Phase transition for the late points of random walk

TL;DR

This paper investigates the phase transition in the structure of late points visited by a random walk on high-dimensional tori, identifying a critical threshold where the set of late points simplifies and describing its probabilistic structure.

Contribution

It establishes a sharp phase transition at a specific alpha value for the late points of random walk on tori, with detailed coupling and structural results.

Findings

Existence of a critical alpha_* in (1/2,1) for the trivialization of late points.

Coupling of late points with Bernoulli occupation sets for alpha > alpha_*.

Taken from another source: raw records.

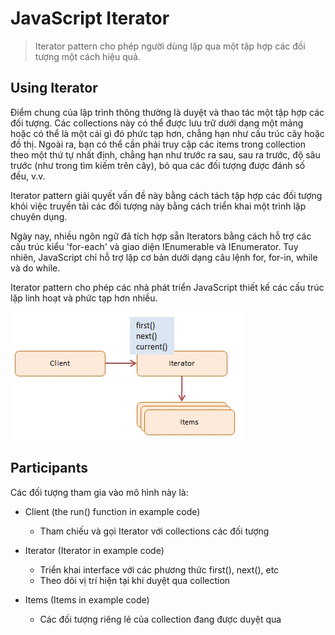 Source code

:# JavaScript Iterator

> Iterator pattern cho phép người dùng lặp qua một tập hợp các đối tượng một cách hiệu quả.

## Using Iterator

Điểm chung của lập trình thông thường là duyệt và thao tác một tập hợp các đối tượng. Các collections này có thể được lưu trữ dưới dạng một mảng hoặc có thể là một cái gì đó phức tạp hơn, chẳng hạn như cấu trúc cây hoặc đồ thị.
Ngoài ra, bạn có thể cần phải truy cập các items trong collection theo một thứ tự nhất định, chẳng hạn như trước ra sau, sau ra trước, độ sâu trước (như trong tìm kiếm trên cây), bỏ qua các đối tượng được đánh số đều, v.v.

Iterator pattern giải quyết vấn đề này bằng cách tách tập hợp các đối tượng khỏi việc truyền tải các đối tượng này bằng cách triển khai một trình lặp chuyên dụng.

Ngày nay, nhiều ngôn ngữ đã tích hợp sẵn Iterators bằng cách hỗ trợ các cấu trúc kiểu 'for-each' và giao diện IEnumerable và IEnumerator. Tuy nhiên, JavaScript chỉ hỗ trợ lặp cơ bản dưới dạng câu lệnh for, for-in, while và do while.

Iterator pattern cho phép các nhà phát triển JavaScript thiết kế các cấu trúc lặp linh hoạt và phức tạp hơn nhiều.

![javascript-iterator.jpg](javascript-iterator.jpg)


## Participants

Các đối tượng tham gia vào mô hình này là:

- Client (the run() function in example code)
  + Tham chiếu và gọi Iterator với collections các đối tượng

- Iterator (Iterator in example code)
  + Triển khai interface với các phương thức first(), next(), etc
  + Theo dõi vị trí hiện tại khi duyệt qua collection

- Items (Items in example code)
  + Các đối tượng riêng lẻ của collection đang được duyệt qua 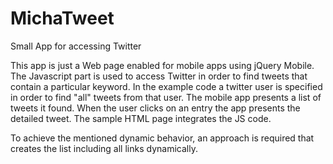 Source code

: # MichaTweet
Small App for accessing Twitter


This app is just a Web page enabled for mobile apps using jQuery Mobile.
The Javascript part is used to access Twitter in order to find tweets that contain a particular keyword. In the example code a twitter user is specified in order to find "all" tweets from that user.
The mobile app presents a list of tweets it found. When the user clicks on an entry the app presents the detailed tweet.
The sample HTML page integrates the JS code.

To achieve the mentioned dynamic behavior, an approach is required that creates the list including all links dynamically.
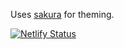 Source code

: Uses [sakura](https://github.com/oxalorg/sakura) for theming.

[![Netlify Status](https://api.netlify.com/api/v1/badges/e5bf4db2-62f0-44d7-b277-824f6ce65cec/deploy-status)](https://app.netlify.com/sites/timothybrits/deploys)

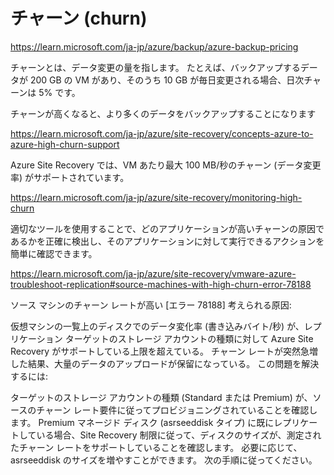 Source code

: # チャーン (churn)

https://learn.microsoft.com/ja-jp/azure/backup/azure-backup-pricing

チャーンとは、データ変更の量を指します。 たとえば、バックアップするデータが 200 GB の VM があり、そのうち 10 GB が毎日変更される場合、日次チャーンは 5% です。

チャーンが高くなると、より多くのデータをバックアップすることになります

https://learn.microsoft.com/ja-jp/azure/site-recovery/concepts-azure-to-azure-high-churn-support

Azure Site Recovery では、VM あたり最大 100 MB/秒のチャーン (データ変更率) がサポートされています。


https://learn.microsoft.com/ja-jp/azure/site-recovery/monitoring-high-churn

適切なツールを使用することで、どのアプリケーションが高いチャーンの原因であるかを正確に検出し、そのアプリケーションに対して実行できるアクションを簡単に確認できます。

https://learn.microsoft.com/ja-jp/azure/site-recovery/vmware-azure-troubleshoot-replication#source-machines-with-high-churn-error-78188

ソース マシンのチャーン レートが高い [エラー 78188]
考えられる原因:

仮想マシンの一覧上のディスクでのデータ変化率 (書き込みバイト/秒) が、レプリケーション ターゲットのストレージ アカウントの種類に対して Azure Site Recovery がサポートしている上限を超えている。
チャーン レートが突然急増した結果、大量のデータのアップロードが保留になっている。
この問題を解決するには:

ターゲットのストレージ アカウントの種類 (Standard または Premium) が、ソースのチャーン レート要件に従ってプロビジョニングされていることを確認します。
Premium マネージド ディスク (asrseeddisk タイプ) に既にレプリケートしている場合、Site Recovery 制限に従って、ディスクのサイズが、測定されたチャーン レートをサポートしていることを確認します。 必要に応じて、asrseeddisk のサイズを増やすことができます。 次の手順に従ってください。
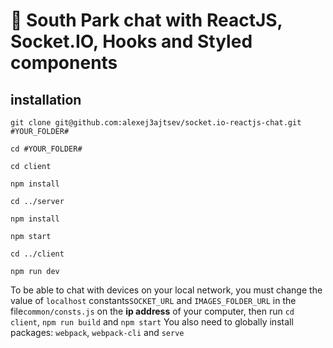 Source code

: # 💬 South Park chat with ReactJS, Socket.IO, Hooks and Styled components

## installation

`git clone git@github.com:alexej3ajtsev/socket.io-reactjs-chat.git #YOUR_FOLDER#`

`cd #YOUR_FOLDER#`

`cd client`

`npm install`

`cd ../server`

`npm install`

`npm start`

`cd ../client`

`npm run dev`

To be able to chat with devices on your local network, you must change the value of `localhost` constants`SOCKET_URL` and `IMAGES_FOLDER_URL` in the file`common/consts.js` on the **ip address** of your computer, then run `cd client`, `npm run build` and `npm start`
You also need to globally install packages: `webpack`, `webpack-cli` and `serve`
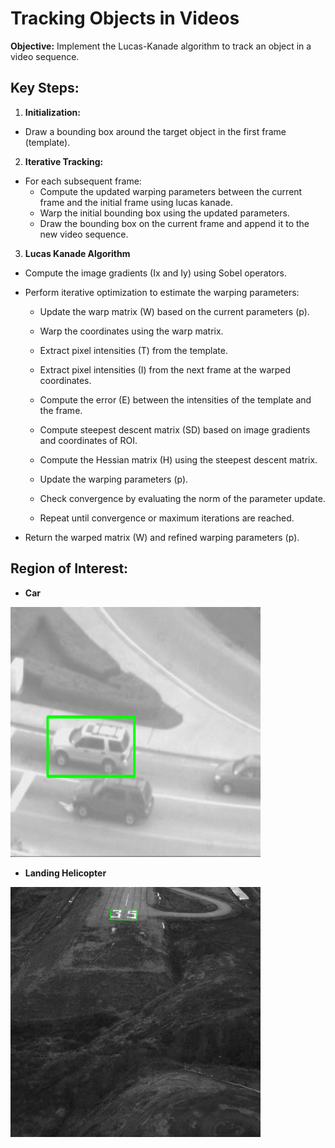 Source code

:# Tracking Objects in Videos
**Objective:** Implement the Lucas-Kanade algorithm to track an object in a video sequence.

## Key Steps:

  1. **Initialization:**

  * Draw a bounding box around the target object in the first frame (template).
    
  2. **Iterative Tracking:**

  * For each subsequent frame:
      * Compute the updated warping parameters between the current frame and the initial frame using lucas kanade.
      * Warp the initial bounding box using the updated parameters.
      * Draw the bounding box on the current frame and append it to the new video sequence.
   
  3. **Lucas Kanade Algorithm**
  
  * Compute the image gradients (Ix and Iy) using Sobel operators.

  * Perform iterative optimization to estimate the warping parameters:
    
     * Update the warp matrix (W) based on the current parameters (p).
        
     * Warp the coordinates using the warp matrix.
        
     * Extract pixel intensities (T) from the template.
        
     * Extract pixel intensities (I) from the next frame at the warped coordinates.
        
     * Compute the error (E) between the intensities of the template and the frame.
        
     * Compute steepest descent matrix (SD) based on image gradients and coordinates of ROI.
        
     * Compute the Hessian matrix (H) using the steepest descent matrix.
        
     * Update the warping parameters (p).
        
     * Check convergence by evaluating the norm of the parameter update.
        
     * Repeat until convergence or maximum iterations are reached.
        
  * Return the warped matrix (W) and refined warping parameters (p).

## Region of Interest:

  * **Car**
  
  <img src="assets/car_frame1.png" alt style="width: 400px; height: 400px;">
  
  * **Landing Helicopter**
  
  <img src="assets/landing_frame1.png" alt="Landing Helicopter" style="width: 400px; height: 400px;">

Structural description of late points for alpha > 1/2, including all two-point and three-point configurations in different dimensions.

Abstract

Let $X$ be a random walk on the torus of side length $N$ in dimension $d\geq 3$ with uniform starting point, and $t_{\text{cov}}$ be the expected value of its cover time, which is the first time that $X$ has visited every vertex of the torus at least once. For $\alpha > 0$, the set $\mathcal{L}^{\alpha}$ of $\alpha$-late points consists of those points not visited by $X$ at time $\alpha t_{\text{cov}}$. We prove the existence of a value $\alpha_* \in (\frac12,1)$ across which $\mathcal{L}^{\alpha}$ trivialises as follows: for all $\alpha > \alpha_*$ and $\epsilon\geq N^{-c}$ there exists a coupling of $\mathcal{L}^\alpha$ and two occupation sets $\mathcal{B}^{\alpha_\pm}$ of i.i.d. Bernoulli fields having the same density as $\mathcal{L}^{\alpha\pm \epsilon}$, which is asymptotic to $N^{-(\alpha\pm\epsilon)d}$, with the property that the inclusion $ \mathcal{B}^{\alpha_+} \subseteq \mathcal{L}^{\alpha} \subseteq \mathcal{B}^{\alpha_-}$ holds with high probability as $N \to \infty$. On the contrary, when $\alpha \leq \alpha_*$ there is no such coupling. Corresponding results also hold for the vacant set of random interlacements at high intensities. The transition at $\alpha_*$ corresponds to the (dis-)appearance of `double-points' (i.e. neighboring pairs of points) in $\mathcal{L}^\alpha$. We further describe the law of $\mathcal{L}^{\alpha}$ for $\alpha>\frac12$ by adding independent patterns to $\mathcal{B}^{\alpha_{\pm}}$. In dimensions $d \geq 4$ these are exactly all two-point sets. When $d=3$ one must also include all connected three-point sets, but no other.